Les logos de Renault et Nissan. — AFP PHOTO DSK / AFP

La priorité est de « consolider l’alliance » Renault-Nissan avant de songer à un rapprochement avec un autre constructeur, a affirmé ce samedi le ministre français de l’Economie après l’échec des négociations entre le groupe au losange et son concurrent Fiat Chrysler.

Dans cette optique, l’Etat est prêt « à réduire sa part » de 15 % au capital de Renault, un sujet de frictions récurrent avec Nissan, a indiqué Bruno Le Maire, qui s’exprimait en marge du G20 Finances à Fukuoka, dans le sud-ouest du Japon.

« D’abord la consolidation de l’alliance »

Pour justifier le retrait de son offre, le constructeur italo-américain Fiat Chrysler Automobiles (FCA) avait invoqué jeudi des « exigences » du ministère et « les conditions politiques » en France.
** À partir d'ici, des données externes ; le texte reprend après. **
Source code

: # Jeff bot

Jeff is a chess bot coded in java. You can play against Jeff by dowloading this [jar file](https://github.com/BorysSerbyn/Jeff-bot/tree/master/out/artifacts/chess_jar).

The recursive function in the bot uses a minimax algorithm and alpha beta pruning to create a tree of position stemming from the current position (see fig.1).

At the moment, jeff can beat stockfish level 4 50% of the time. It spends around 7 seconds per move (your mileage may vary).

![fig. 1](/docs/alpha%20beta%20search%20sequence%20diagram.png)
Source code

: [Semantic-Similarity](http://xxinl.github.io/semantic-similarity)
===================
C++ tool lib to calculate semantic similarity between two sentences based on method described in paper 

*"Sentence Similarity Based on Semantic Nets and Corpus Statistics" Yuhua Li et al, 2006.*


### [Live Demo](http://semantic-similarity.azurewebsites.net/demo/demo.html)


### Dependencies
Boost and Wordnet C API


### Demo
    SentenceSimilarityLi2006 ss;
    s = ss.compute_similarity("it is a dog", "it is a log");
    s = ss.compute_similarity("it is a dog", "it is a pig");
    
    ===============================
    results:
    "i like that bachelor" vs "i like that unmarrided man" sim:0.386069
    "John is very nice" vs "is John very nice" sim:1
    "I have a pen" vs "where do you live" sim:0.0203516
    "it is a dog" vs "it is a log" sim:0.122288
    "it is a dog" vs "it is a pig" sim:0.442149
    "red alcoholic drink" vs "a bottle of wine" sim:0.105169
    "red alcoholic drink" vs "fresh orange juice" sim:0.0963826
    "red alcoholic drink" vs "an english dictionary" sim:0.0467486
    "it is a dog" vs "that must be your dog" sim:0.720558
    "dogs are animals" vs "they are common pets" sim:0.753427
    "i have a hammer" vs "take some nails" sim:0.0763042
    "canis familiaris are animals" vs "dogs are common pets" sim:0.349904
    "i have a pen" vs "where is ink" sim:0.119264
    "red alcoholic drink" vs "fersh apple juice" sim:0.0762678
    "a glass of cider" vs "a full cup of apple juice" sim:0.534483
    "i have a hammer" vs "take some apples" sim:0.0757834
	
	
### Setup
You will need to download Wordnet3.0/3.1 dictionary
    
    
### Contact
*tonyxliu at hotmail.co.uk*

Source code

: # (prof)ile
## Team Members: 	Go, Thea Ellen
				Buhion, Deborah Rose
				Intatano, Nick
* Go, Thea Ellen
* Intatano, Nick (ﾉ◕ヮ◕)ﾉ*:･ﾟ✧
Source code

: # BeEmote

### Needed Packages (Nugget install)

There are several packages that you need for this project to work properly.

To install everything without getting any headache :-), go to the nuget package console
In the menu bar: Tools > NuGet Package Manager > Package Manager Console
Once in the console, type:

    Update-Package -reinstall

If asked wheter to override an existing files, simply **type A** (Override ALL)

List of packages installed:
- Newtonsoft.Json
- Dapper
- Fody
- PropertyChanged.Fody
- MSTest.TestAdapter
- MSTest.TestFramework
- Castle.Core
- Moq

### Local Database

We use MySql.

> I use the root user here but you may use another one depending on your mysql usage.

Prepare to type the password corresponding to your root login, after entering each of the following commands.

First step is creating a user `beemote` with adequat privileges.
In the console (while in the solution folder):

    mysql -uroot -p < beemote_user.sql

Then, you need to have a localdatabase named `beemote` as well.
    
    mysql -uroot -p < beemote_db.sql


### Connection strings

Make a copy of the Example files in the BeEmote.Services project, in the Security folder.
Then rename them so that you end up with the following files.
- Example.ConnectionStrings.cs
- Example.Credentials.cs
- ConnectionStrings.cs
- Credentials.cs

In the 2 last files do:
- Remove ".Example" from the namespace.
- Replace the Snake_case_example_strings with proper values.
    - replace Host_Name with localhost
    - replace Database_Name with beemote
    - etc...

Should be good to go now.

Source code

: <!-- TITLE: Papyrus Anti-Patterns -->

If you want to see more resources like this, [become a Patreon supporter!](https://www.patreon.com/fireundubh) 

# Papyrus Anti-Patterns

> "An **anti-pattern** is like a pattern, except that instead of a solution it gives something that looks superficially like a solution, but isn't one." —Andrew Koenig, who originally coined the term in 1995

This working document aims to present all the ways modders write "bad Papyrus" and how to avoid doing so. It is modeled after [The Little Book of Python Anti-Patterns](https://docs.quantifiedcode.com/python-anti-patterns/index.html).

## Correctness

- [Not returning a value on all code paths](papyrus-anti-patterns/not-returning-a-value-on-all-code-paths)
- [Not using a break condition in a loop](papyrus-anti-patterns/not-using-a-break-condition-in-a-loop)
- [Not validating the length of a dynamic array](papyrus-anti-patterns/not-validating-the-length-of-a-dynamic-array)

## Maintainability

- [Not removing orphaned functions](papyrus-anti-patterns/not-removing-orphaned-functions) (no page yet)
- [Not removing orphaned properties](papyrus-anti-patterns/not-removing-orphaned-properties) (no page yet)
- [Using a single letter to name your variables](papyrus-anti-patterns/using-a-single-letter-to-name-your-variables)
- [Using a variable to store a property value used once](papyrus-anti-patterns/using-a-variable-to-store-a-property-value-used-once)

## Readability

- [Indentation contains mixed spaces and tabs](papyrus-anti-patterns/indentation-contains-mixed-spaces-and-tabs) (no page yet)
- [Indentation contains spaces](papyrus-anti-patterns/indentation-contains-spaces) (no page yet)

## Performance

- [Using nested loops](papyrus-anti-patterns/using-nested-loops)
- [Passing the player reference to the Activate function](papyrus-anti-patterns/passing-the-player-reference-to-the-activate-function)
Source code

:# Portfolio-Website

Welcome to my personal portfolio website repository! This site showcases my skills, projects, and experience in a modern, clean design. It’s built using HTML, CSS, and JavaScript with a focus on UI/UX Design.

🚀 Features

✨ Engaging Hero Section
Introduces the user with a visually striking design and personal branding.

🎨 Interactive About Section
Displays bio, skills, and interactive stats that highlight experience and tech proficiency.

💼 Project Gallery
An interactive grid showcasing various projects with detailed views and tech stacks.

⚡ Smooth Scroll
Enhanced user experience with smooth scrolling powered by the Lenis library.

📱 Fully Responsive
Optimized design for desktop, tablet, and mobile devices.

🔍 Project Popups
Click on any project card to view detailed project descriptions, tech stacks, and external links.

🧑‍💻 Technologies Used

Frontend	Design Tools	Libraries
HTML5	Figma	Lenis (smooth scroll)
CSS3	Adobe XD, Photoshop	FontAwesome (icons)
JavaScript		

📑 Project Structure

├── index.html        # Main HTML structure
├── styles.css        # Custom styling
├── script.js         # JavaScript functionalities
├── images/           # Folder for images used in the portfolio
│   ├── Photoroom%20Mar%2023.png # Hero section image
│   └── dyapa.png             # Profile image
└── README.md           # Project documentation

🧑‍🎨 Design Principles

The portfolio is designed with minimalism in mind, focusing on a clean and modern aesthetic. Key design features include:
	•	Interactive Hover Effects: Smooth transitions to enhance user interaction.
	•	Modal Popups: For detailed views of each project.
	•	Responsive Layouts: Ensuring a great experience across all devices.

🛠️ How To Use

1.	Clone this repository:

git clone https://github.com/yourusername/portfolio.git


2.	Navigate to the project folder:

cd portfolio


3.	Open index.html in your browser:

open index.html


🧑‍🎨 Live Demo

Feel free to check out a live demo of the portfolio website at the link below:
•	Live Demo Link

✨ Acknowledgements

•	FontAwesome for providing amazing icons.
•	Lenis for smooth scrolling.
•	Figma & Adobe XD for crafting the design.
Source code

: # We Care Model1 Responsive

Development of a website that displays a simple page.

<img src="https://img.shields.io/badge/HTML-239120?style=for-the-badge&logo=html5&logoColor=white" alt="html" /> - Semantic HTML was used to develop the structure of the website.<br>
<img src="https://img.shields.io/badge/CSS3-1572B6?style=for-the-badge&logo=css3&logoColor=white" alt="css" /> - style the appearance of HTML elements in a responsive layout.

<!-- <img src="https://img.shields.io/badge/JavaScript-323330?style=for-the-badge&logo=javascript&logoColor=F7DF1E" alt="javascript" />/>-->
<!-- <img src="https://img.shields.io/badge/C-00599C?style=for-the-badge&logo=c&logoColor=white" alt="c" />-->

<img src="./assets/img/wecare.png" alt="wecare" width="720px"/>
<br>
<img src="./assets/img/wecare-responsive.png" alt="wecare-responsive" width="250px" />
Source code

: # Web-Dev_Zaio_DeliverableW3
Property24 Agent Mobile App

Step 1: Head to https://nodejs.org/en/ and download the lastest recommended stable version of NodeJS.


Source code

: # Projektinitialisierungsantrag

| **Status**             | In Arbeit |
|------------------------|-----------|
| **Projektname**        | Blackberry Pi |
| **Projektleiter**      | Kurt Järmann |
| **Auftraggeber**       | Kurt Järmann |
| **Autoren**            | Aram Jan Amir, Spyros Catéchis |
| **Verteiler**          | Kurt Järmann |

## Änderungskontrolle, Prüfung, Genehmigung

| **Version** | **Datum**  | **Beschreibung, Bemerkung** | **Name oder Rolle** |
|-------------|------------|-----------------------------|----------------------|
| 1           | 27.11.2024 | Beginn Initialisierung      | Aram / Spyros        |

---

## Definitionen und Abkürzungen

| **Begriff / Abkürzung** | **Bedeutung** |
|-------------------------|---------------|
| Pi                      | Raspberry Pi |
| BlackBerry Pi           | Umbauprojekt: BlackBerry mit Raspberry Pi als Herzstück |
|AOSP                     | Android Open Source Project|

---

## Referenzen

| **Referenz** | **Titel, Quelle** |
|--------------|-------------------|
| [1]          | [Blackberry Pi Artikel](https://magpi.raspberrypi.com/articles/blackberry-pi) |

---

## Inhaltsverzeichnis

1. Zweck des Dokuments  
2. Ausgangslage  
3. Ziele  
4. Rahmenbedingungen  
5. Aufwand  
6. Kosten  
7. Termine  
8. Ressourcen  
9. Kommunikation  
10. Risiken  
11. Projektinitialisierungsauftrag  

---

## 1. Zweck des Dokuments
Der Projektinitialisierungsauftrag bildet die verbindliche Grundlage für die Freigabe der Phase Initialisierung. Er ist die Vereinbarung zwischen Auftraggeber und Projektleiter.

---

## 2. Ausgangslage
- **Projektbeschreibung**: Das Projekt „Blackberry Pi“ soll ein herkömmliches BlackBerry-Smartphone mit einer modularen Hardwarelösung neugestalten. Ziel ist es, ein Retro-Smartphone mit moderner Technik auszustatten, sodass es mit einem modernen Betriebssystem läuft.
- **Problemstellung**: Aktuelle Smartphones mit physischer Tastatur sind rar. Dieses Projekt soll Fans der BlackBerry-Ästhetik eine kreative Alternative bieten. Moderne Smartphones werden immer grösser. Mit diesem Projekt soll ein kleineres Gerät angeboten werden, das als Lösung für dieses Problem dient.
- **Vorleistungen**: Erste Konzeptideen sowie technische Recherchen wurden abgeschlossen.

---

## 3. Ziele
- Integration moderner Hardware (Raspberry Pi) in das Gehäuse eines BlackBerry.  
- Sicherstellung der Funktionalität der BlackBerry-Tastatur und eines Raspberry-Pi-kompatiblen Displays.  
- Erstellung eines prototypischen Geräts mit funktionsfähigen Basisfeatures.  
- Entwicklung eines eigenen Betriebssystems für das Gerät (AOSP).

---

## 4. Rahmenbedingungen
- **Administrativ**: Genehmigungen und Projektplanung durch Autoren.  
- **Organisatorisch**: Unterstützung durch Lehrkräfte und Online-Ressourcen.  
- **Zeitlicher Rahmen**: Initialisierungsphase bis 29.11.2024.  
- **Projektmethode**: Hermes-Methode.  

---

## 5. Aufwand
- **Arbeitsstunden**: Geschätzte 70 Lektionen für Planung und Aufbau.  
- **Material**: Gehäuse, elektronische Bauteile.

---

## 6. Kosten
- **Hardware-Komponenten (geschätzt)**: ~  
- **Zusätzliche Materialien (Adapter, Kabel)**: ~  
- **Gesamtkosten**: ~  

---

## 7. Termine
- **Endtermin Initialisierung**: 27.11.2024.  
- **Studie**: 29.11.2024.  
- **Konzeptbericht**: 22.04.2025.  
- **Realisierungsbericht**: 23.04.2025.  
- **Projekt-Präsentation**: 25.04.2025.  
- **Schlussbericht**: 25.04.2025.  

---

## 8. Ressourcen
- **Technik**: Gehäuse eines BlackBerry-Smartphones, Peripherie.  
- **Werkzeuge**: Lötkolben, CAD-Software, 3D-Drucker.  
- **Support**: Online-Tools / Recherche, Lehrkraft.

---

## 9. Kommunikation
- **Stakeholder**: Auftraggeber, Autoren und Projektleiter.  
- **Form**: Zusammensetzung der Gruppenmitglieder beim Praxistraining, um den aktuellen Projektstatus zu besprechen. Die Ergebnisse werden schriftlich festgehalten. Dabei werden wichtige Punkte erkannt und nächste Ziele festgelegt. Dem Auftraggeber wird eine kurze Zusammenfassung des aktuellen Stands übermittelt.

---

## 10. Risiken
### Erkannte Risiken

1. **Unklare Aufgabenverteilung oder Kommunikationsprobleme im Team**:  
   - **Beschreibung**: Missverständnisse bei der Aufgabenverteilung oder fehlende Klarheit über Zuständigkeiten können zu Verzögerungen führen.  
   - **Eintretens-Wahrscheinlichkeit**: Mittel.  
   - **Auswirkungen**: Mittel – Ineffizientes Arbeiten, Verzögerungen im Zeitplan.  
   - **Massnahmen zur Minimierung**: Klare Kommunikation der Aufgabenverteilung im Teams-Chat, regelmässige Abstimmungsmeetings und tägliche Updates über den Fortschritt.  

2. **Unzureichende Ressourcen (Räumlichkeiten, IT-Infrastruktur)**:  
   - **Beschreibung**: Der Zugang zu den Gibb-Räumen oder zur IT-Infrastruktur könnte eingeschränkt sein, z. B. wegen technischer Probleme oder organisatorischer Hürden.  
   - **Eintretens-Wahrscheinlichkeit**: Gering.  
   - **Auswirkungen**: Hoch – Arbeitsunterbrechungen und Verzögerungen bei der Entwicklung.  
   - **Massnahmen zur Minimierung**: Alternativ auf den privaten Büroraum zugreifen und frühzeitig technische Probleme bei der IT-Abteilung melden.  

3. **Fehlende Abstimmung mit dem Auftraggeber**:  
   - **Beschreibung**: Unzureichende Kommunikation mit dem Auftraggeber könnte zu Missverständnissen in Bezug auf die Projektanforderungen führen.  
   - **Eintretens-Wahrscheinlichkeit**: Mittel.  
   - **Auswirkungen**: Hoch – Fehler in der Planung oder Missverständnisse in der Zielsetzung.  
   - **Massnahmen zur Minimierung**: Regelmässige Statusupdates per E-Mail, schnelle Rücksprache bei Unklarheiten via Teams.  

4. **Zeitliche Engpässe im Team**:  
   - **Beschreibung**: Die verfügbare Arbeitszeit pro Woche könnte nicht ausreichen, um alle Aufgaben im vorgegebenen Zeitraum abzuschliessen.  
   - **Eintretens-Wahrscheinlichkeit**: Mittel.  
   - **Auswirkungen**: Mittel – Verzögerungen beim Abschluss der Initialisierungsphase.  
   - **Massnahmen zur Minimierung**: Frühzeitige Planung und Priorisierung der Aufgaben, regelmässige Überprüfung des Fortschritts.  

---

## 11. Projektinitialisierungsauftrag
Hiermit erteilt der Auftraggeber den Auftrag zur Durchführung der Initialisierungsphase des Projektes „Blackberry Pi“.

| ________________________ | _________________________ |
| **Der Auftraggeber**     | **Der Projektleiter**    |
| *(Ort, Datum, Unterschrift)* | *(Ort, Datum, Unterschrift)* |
Le gouvernement français a assuré de son côté que les discussions n’avaient pu aboutir faute de garanties sur la préservation de l’alliance avec Nissan, partenaire de Renault depuis 20 ans.

Ce samedi, Bruno Le Maire a donné de plus amples explications. « Remettons les choses dans le bon ordre », a déclaré le ministre. « Dans le bon ordre, ça veut dire d’abord la consolidation de l’alliance, et ensuite la consolidation (avec d’autres partenaires), et pas l’un avant l’autre, parce que sinon vous risquez que tout s’effondre comme un château de cartes ».

La reprise des négociations avec FCA pas exclue

Bruno Le Maire n’a pas semblé exclure la possibilité d’une reprise à terme des négociations avec FCA. « Nous sommes ouverts à toutes les possibilités de consolidation sous réserve que l’ensemble des partenaires soient d’accord », a-t-il dit. Mais « sur des sujets qui engagent des centaines de milliers d’emplois, il faut prendre son temps, nous n’agirons pas dans la précipitation », a poursuivi le ministre. Et d’insister : « Ne lançons pas des opérations de manière bancale et précipitée ».

Comment renforcer l’alliance Renault-Nissan ? Pour une fusion, « je ne crois pas du tout que ce soit le moment », a-t-il souligné, alors que Nissan a récemment rejeté une proposition. Il faut plutôt plancher, selon lui, sur la gouvernance et les participations croisées. « Nous pouvons réduire la part de l’Etat dans le capital » de Renault, a déclaré le ministre. « Cela ne pose pas de difficultés sous réserve qu’au bout du compte on ait une alliance plus solide entre les deux grands constructeurs automobiles que sont Renault et Nissan ».

Les relations entre les deux partenaires se sont fortement détériorées depuis l’affaire des malversations présumées du bâtisseur du partenariat franco-japonais, Carlos Ghosn. Et le fait que Renault n’ait pas prévenu son allié japonais des discussions avec FCA n’a pas arrangé les choses. Renault détient actuellement 43 % de Nissan. Le constructeur japonais possède 15 % de Renault, sans droit de vote, et 34 % de Mitsubishi Motors.